インターネット広告の雄、サイバーエージェントで最も重視される採用基準が「素直でいいやつ」であるのはよく知られている。

ここでいう「素直」とは一体どういうことか。松下幸之助氏によると、素直とは「何ものにもとらわれず、物事の真実、何が正しいかを見きわめて、これに従う心の姿勢」であるという。私自身も後輩を指導する立場になって、「素直さ」は極めて重要な素質であると確信している。

パナソニック創業者・松下幸之助
パナソニック創業者・松下幸之助(写真=Mio0222mio/CC-BY-SA-4.0/Wikimedia Commons

若手のうちは「あるがままの評価」を受け止める

とは言っても若手のうちは、こんなことを考える人もいるだろう(これらは実際に私が新入社員時代に考えていたことだ)。

「こんな仕事をしたくて会社に入ったわけじゃない」
「自分にはもっと可能性がある。別の仕事を任されれば才能を発揮できるはずだ」
「雑務を自分がする必要がわからない。スタッフさんに任せればいいのに」

今振り返ると、このような後ろ向きな考えはすべて、自分の置かれている現実に向き合う勇気がなく、逃げていたから生じていたものだ。

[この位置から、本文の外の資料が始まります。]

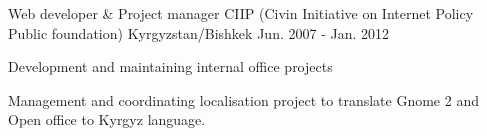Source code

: \begin{cventries}
  \cventry
    {Web developer \& Project manager}
    {CIIP (Civin Initiative on Internet Policy Public foundation)}
    {Kyrgyzstan/Bishkek}
    {Jun. 2007 - Jan. 2012}
    {
      \begin{cvitems}
        \item {Development and maintaining internal office projects}
        \item {Management and coordinating localisation project to translate Gnome 2 and Open office to Kyrgyz language.}
      \end{cvitems}
    }
\end{cventries}
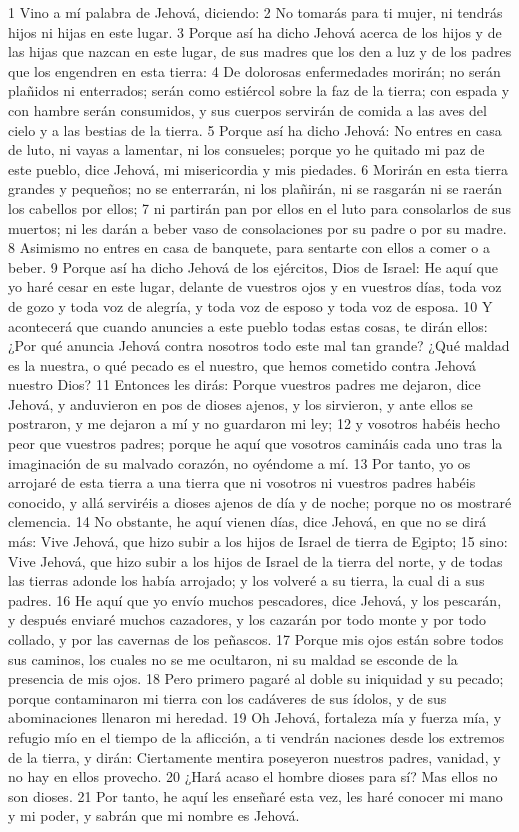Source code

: 1 Vino a mí palabra de Jehová, diciendo:
2 No tomarás para ti mujer, ni tendrás hijos ni hijas en este lugar.
3 Porque así ha dicho Jehová acerca de los hijos y de las hijas que nazcan en este lugar, de sus madres que los den a luz y de los padres que los engendren en esta tierra:
4 De dolorosas enfermedades morirán; no serán plañidos ni enterrados; serán como estiércol sobre la faz de la tierra; con espada y con hambre serán consumidos, y sus cuerpos servirán de comida a las aves del cielo y a las bestias de la tierra.
5 Porque así ha dicho Jehová: No entres en casa de luto, ni vayas a lamentar, ni los consueles; porque yo he quitado mi paz de este pueblo, dice Jehová, mi misericordia y mis piedades.
6 Morirán en esta tierra grandes y pequeños; no se enterrarán, ni los plañirán, ni se rasgarán ni se raerán los cabellos por ellos;
7 ni partirán pan por ellos en el luto para consolarlos de sus muertos; ni les darán a beber vaso de consolaciones por su padre o por su madre.
8 Asimismo no entres en casa de banquete, para sentarte con ellos a comer o a beber.
9 Porque así ha dicho Jehová de los ejércitos, Dios de Israel: He aquí que yo haré cesar en este lugar, delante de vuestros ojos y en vuestros días, toda voz de gozo y toda voz de alegría, y toda voz de esposo y toda voz de esposa.
10 Y acontecerá que cuando anuncies a este pueblo todas estas cosas, te dirán ellos: ¿Por qué anuncia Jehová contra nosotros todo este mal tan grande? ¿Qué maldad es la nuestra, o qué pecado es el nuestro, que hemos cometido contra Jehová nuestro Dios?
11 Entonces les dirás: Porque vuestros padres me dejaron, dice Jehová, y anduvieron en pos de dioses ajenos, y los sirvieron, y ante ellos se postraron, y me dejaron a mí y no guardaron mi ley;
12 y vosotros habéis hecho peor que vuestros padres; porque he aquí que vosotros camináis cada uno tras la imaginación de su malvado corazón, no oyéndome a mí.
13 Por tanto, yo os arrojaré de esta tierra a una tierra que ni vosotros ni vuestros padres habéis conocido, y allá serviréis a dioses ajenos de día y de noche; porque no os mostraré clemencia.
14 No obstante, he aquí vienen días, dice Jehová, en que no se dirá más: Vive Jehová, que hizo subir a los hijos de Israel de tierra de Egipto; 
15 sino: Vive Jehová, que hizo subir a los hijos de Israel de la tierra del norte, y de todas las tierras adonde los había arrojado; y los volveré a su tierra, la cual di a sus padres.
16 He aquí que yo envío muchos pescadores, dice Jehová, y los pescarán, y después enviaré muchos cazadores, y los cazarán por todo monte y por todo collado, y por las cavernas de los peñascos.
17 Porque mis ojos están sobre todos sus caminos, los cuales no se me ocultaron, ni su maldad se esconde de la presencia de mis ojos.
18 Pero primero pagaré al doble su iniquidad y su pecado; porque contaminaron mi tierra con los cadáveres de sus ídolos, y de sus abominaciones llenaron mi heredad.
19 Oh Jehová, fortaleza mía y fuerza mía, y refugio mío en el tiempo de la aflicción, a ti vendrán naciones desde los extremos de la tierra, y dirán: Ciertamente mentira poseyeron nuestros padres, vanidad, y no hay en ellos provecho.
20 ¿Hará acaso el hombre dioses para sí? Mas ellos no son dioses.
21 Por tanto, he aquí les enseñaré esta vez, les haré conocer mi mano y mi poder, y sabrán que mi nombre es Jehová.

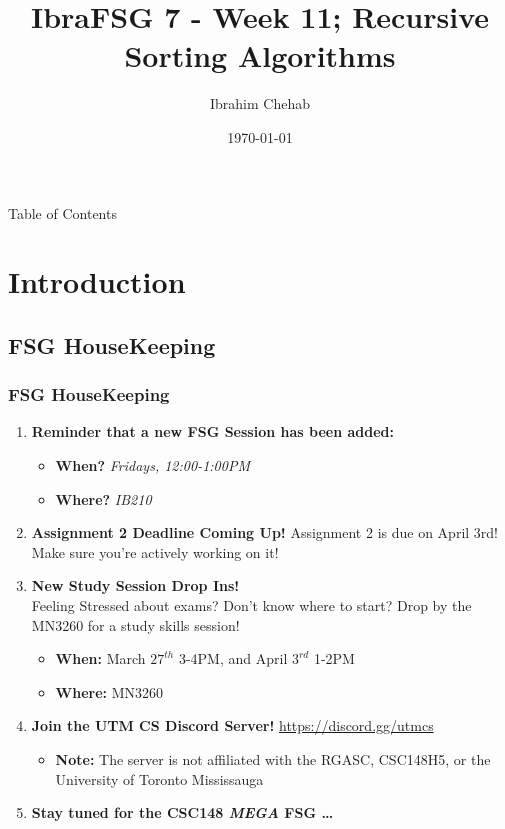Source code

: \documentclass[hyperref={colorlinks,citecolor=blue,linkcolor=blue,urlcolor=blue}, aspectratio=1610]{beamer}
\title[IbraFSG 7: Recursive Sorting]{IbraFSG\texttrademark{} 7 - Week 11; Recursive Sorting Algorithms}
\author{Ibrahim Chehab}
\institute{UTM RGASC}
\date{\today}
\begin{document}
\begin{frame}
  \titlepage
\end{frame}

\begin{frame}{Table of Contents}
  \tableofcontents
\end{frame}

\section{Introduction}

\subsection{FSG HouseKeeping}
\begin{frame}
  \frametitle{FSG HouseKeeping}
  \begin{enumerate}
    \item \textbf{Reminder that a new FSG Session has been added:}
    \begin{itemize}
      \item \textbf{When?} \textit{Fridays, 12:00-1:00PM}
      \item \textbf{Where?} \textit{IB210}
    \end{itemize}
    \pause
    \item \textbf{Assignment 2 Deadline Coming Up!} Assignment 2 is due on April 3rd! Make sure you're actively working on it!
    \pause
    \item \textbf{New Study Session Drop Ins!} \\ Feeling Stressed about exams? Don't know where to start? Drop by the MN3260 for a study skills session! 
    \begin{itemize}
      \item \textbf{When:} March $27^{th}$ 3-4PM, and April $3^{rd}$ 1-2PM
      \item \textbf{Where:} MN3260
    \end{itemize}
    \pause
    \item \textbf{Join the UTM CS Discord Server!} \url{https://discord.gg/utmcs}
    \begin{itemize}
      \item \textbf{Note:} The server is not affiliated with the RGASC, CSC148H5, or the University of Toronto Mississauga
    \end{itemize}
    \item \textbf{Stay tuned for the CSC148 \textit{MEGA} FSG \dots}
  \end{enumerate}

\end{frame}
\end{document}

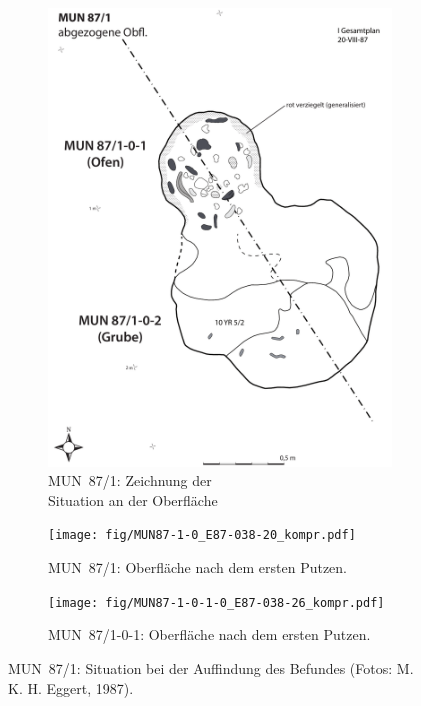 \begin{figure}[p]
	\centering
	\begin{subfigure}[t]{0.32\textwidth}
		\centering
		\includegraphics[width = \textwidth]{fig/MUN87-1_1a.pdf}
		\caption{MUN~87/1: Zeichnung der \\Situation an der Oberfläche}
		\label{fig:MUN87-1-0_Zeichnung}
	\end{subfigure}\hfill
	\begin{subfigure}[t]{0.32\textwidth}
		\centering
		\texttt{[image: fig/MUN87-1-0\_E87-038-20\_kompr.pdf]}
		\caption{MUN~87/1: Oberfläche nach dem ersten Putzen.}
		\label{fig:MUN87-1-0_Foto}
	\end{subfigure}\hfill
	\begin{subfigure}[t]{0.32\textwidth}
		\centering
		\texttt{[image: fig/MUN87-1-0-1-0\_E87-038-26\_kompr.pdf]}
		\caption{MUN~87/1-0-1: Oberfläche nach dem ersten Putzen.}
		\label{fig:MUN87-1-0-1-0_Foto}
	\end{subfigure}
	\caption{MUN~87/1: Situation bei der Auffindung des Befundes (Fotos: M. K. H. Eggert, 1987).}
	\label{fig:MUN87-1_Obfl_ZeichnungFoto}
\end{figure}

特に自己評価と他者評価に乖離がある場合は、いったん、他者評価が正であると考え、自分の振る舞いやマインドセットを見直すことを強く推奨する。

「言われたことを一度前向きに『なんでもやってみるか』と考えるようになってから、人生が開けた」。私の過去の上司の言葉である。若手のうちは、自分で向き不向きを設定せず、あるがままの評価を受け止め、なんでも取り組んでみるといい。

このように、「現実から逃げず、自分のいい点も悪い点もすべて見つめて、改善に移す」姿勢になれば、会食においても「伸びしろのある若手だ」とクライアント、そして自社ともに評価されるはずだ。